● **Working data**:

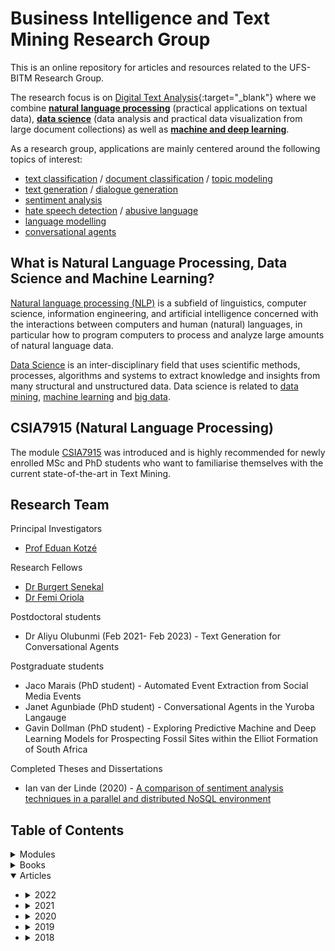 # Business Intelligence and Text Mining Research Group
This is an online repository for articles and resources related to the UFS-BITM Research Group.

The research focus is on [Digital Text Analysis](https://en.wikipedia.org/wiki/Text_mining){:target="_blank"} where we combine **[natural language processing](https://en.wikipedia.org/wiki/Natural_language_processing)** (practical applications on textual data), **[data science](https://en.wikipedia.org/wiki/Data_science)** (data analysis and practical data visualization from large document collections) as well as **[machine and deep learning](https://en.wikipedia.org/wiki/Machine_learning)**. 

As a research group, applications are mainly centered around the following topics of interest:
*	[text classification](https://paperswithcode.com/task/text-classification) / [document classification](https://paperswithcode.com/task/document-classification) / [topic modeling](https://paperswithcode.com/task/topic-models)
*	[text generation](https://paperswithcode.com/task/text-generation) / [dialogue generation](https://paperswithcode.com/task/dialogue-generation)
*	[sentiment analysis](https://paperswithcode.com/area/natural-language-processing/sentiment-analysis)
*	[hate speech detection](https://paperswithcode.com/task/hate-speech-detection) / [abusive language](https://paperswithcode.com/task/abusive-language)
*	[language modelling](https://paperswithcode.com/task/language-modelling)
*	[conversational agents](https://paperswithcode.com/task/chatbot)

## What is Natural Language Processing, Data Science and Machine Learning?
[Natural language processing (NLP)](https://en.wikipedia.org/wiki/Natural_language_processing) is a subfield of linguistics, computer science, information engineering, and artificial intelligence concerned with the interactions between computers and human (natural) languages, in particular how to program computers to process and analyze large amounts of natural language data. 

[Data Science](https://en.wikipedia.org/wiki/Data_science) is an inter-disciplinary field that uses scientific methods, processes, algorithms and systems to extract knowledge and insights from many structural and unstructured data. Data science is related to [data mining](https://en.wikipedia.org/wiki/Data_mining), [machine learning](https://en.wikipedia.org/wiki/Machine_learning) and [big data](https://en.wikipedia.org/wiki/Big_data).

## CSIA7915 (Natural Language Processing)
The module [CSIA7915](http://htmlpreview.github.io/?https://github.com/eduankotze/NLP/blob/master/CSIA7915/index.html) was introduced and is highly recommended for newly enrolled MSc and PhD students who want to familiarise themselves with the current state-of-the-art in Text Mining.

## Research Team

Principal Investigators
* [Prof Eduan Kotzé](https://www.ufs.ac.za/natagri/departments-and-divisions/computer-science-and-informatics-university-of-the-free-state-ufs-home/general/staff?pid=AuSiq3Lp4v0%3d)

Research Fellows
* [Dr Burgert Senekal](https://scholar.google.com/citations?user=UD1iHp4AAAAJ&hl=en)
* [Dr Femi Oriola](https://scholar.google.com/citations?user=qeUGmpYAAAAJ&hl=en)

Postdoctoral students
* Dr Aliyu Olubunmi (Feb 2021- Feb 2023) - Text Generation for Conversational Agents

Postgraduate students
* Jaco Marais (PhD student) - Automated Event Extraction from Social Media Events
* Janet Agunbiade (PhD student) - Conversational Agents in the Yuroba Langauge
* Gavin Dollman (PhD student) - Exploring Predictive Machine and Deep Learning Models for Prospecting Fossil Sites within the Elliot Formation of South Africa

Completed Theses and Dissertations
* Ian van der Linde (2020) - [A comparison of sentiment analysis techniques in a parallel and distributed NoSQL environment](https://scholar.ufs.ac.za/handle/11660/10863)


## Table of Contents

<details>
<summary>Modules</summary>
 
 + [CSIA7915 Natural Language Processing](http://htmlpreview.github.io/?https://github.com/eduankotze/NLP/blob/master/CSIA7915/index.html)
 
</details>

<details>
<summary>Books</summary>
 
 + [AI in and for Africa: A Humanist Perspective (2023)](https://www.routledge.com/AI-in-and-for-Africa-A-Humanist-Perspective/Brokensha-Kotze-Senekal/p/book/9781032231761)
 + [Reinventing the Social Scientist and Humanist in the Era of Big Data (2019)](https://library.oapen.org/handle/20.500.12657/59090)
 
</details>

<details open>
<summary>Articles</summary>

+ <details>
  <summary>2022</summary>
 
  + [Springer - Exploring Neural Embeddings and Transformers for Isolation of Offensive and Hate Speech in South African Social Media Space](https://link.springer.com/chapter/10.1007/978-3-031-10522-7_44)
  + [IST-Africa - Stacked Language Models for an Optimized Next Word Generation](https://ieeexplore.ieee.org/document/9845545)

  </details> 
 
+ <details>
  <summary>2021</summary>
 
  + [Nomina-Africana - Names and ethnic heritage: a study of ethnic diversity in the company director network on the Johannesburg Stock Exchange](https://journals.co.za/doi/abs/10.2989/NA.2021.35.1.4.1359)

  </details> 
 
+ <details>
  <summary>2020</summary>
 
  + [TD-SA - Not just a language with white faces: Analysing #taalmonument on Instagram using machine learning](https://td-sa.net/index.php/td/article/view/871)
  + [SACJ - Improved semi-supervised learning technique for automatic detection of South African abusive language on Twitter](https://collab.hpc.ufs.ac.za/index.php/s/8rHdeNAARTjEbLj)
  + [SAJS - Automatic classification of social media reports on violent incidents in South Africa using machine learning](https://collab.hpc.ufs.ac.za/index.php/s/wk5TxaDTqPGxTLk)
  + [Prasa/RobTech - Exploring the Classification of Security Events using Sparse and Dense Representation of Text](https://collab.hpc.ufs.ac.za/index.php/s/y6XKLLMK9Mtf6Mw)
  + [IEEE Access - Evaluating Machine Learning Techniques for Detecting Offensive and Hate Speech in South African Tweets](https://collab.hpc.ufs.ac.za/index.php/s/jwEMDFzzi2TRpHQ)

  </details> 

+ <details>
  <summary>2019</summary>
 
  + [FAIR -  Automatic detection of abusive South African tweets using a semi-supervised learning approach](https://collab.hpc.ufs.ac.za/index.php/s/dSB3ipXXBikqS8f)
  + [ISCMI - Automatic Detection of Toxic South African Tweets Using Support Vector Machines with N-Gram Features](https://collab.hpc.ufs.ac.za/index.php/s/oX8kb2Cak9qLbMb)
  + [African Security Review - Open source intelligence (OSINT) for conflict monitoring in contemporary South Africa - Challenges and opportunities in a big data context](https://collab.hpc.ufs.ac.za/index.php/s/PCJX7iwnX7tLJxj)
  + [SATNT - Open Source Intelligence (OSINT) for security purposes: Developing a data analysis pipeline to analyse relevant WhatsApp messages {Afrikaans paper}](https://collab.hpc.ufs.ac.za/index.php/s/GQFrdezF7x59B7P)

  </details> 


+ <details>
  <summary>2018</summary>
 
  + [TD-SA - Employing sentiment analysis for gauging perceptions of minorities in multicultural societies: An analysis of Twitter feeds on the Afrikaner community of Orania in South Africa](https://td-sa.net/index.php/td/article/view/564/883)
  + [CLiPS - Multilingual Cross-domain Perspectives on Online Hate Speech](https://arxiv.org/ftp/arxiv/papers/1809/1809.03944.pdf)
  + [JNGS - Design and Evaluation of an Artefact for Real-Time Twitter Sentiment Analysis](https://journals.co.za/content/journal/10520/EJC-151bd3ce3e?TRACK=RSS)
    
  </details> 
  
</details>

[comment]: # (##############################################################################################)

● **Exercise details**: Retype exactly the lines above, from the one with "[Springer - Exploring" through the one with "[SACJ - Improved", inclusive.

● **Response to the exercise**:
  + [Springer - Exploring Neural Embeddings and Transformers for Isolation of Offensive and Hate Speech in South African Social Media Space](https://link.springer.com/chapter/10.1007/978-3-031-10522-7_44)
  + [IST-Africa - Stacked Language Models for an Optimized Next Word Generation](https://ieeexplore.ieee.org/document/9845545)

  </details> 
 
+ <details>
  <summary>2021</summary>
 
  + [Nomina-Africana - Names and ethnic heritage: a study of ethnic diversity in the company director network on the Johannesburg Stock Exchange](https://journals.co.za/doi/abs/10.2989/NA.2021.35.1.4.1359)

  </details> 
 
+ <details>
  <summary>2020</summary>
 
  + [TD-SA - Not just a language with white faces: Analysing #taalmonument on Instagram using machine learning](https://td-sa.net/index.php/td/article/view/871)
  + [SACJ - Improved semi-supervised learning technique for automatic detection of South African abusive language on Twitter](https://collab.hpc.ufs.ac.za/index.php/s/8rHdeNAARTjEbLj)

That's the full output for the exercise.